Activity: Go to the line in the entries below that holds "фильтрации параметров солнечной" and repeat exactly from there through the line that holds "представляет собой сложную", inclusive.
********
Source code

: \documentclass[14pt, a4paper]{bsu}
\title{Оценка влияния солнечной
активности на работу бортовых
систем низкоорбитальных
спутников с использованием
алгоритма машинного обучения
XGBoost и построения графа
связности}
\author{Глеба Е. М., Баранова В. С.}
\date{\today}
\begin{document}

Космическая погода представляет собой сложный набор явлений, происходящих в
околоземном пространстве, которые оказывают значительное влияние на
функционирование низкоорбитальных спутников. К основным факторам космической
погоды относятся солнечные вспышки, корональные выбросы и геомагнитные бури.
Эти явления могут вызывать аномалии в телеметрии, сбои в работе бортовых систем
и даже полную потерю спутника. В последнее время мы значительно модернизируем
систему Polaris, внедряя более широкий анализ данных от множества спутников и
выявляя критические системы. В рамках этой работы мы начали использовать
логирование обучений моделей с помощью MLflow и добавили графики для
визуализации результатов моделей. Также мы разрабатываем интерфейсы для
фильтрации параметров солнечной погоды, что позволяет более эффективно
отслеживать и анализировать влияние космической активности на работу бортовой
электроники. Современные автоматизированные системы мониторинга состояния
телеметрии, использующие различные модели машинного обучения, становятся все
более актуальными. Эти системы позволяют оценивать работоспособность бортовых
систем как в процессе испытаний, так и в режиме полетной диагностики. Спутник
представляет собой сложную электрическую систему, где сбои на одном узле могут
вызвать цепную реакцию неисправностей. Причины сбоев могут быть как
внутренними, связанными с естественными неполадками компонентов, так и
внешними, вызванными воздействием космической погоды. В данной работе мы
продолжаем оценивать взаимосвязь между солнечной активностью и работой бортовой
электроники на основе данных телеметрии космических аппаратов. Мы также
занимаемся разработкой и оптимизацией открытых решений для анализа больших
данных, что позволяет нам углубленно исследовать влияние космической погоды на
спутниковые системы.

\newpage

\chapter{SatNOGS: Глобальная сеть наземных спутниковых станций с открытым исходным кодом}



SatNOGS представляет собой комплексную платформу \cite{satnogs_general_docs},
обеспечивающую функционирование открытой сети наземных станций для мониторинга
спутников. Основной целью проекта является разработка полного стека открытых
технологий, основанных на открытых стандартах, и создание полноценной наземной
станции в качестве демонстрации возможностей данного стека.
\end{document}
********
Exercise response:
фильтрации параметров солнечной погоды, что позволяет более эффективно
отслеживать и анализировать влияние космической активности на работу бортовой
электроники. Современные автоматизированные системы мониторинга состояния
телеметрии, использующие различные модели машинного обучения, становятся все
более актуальными. Эти системы позволяют оценивать работоспособность бортовых
систем как в процессе испытаний, так и в режиме полетной диагностики. Спутник
представляет собой сложную электрическую систему, где сбои на одном узле могут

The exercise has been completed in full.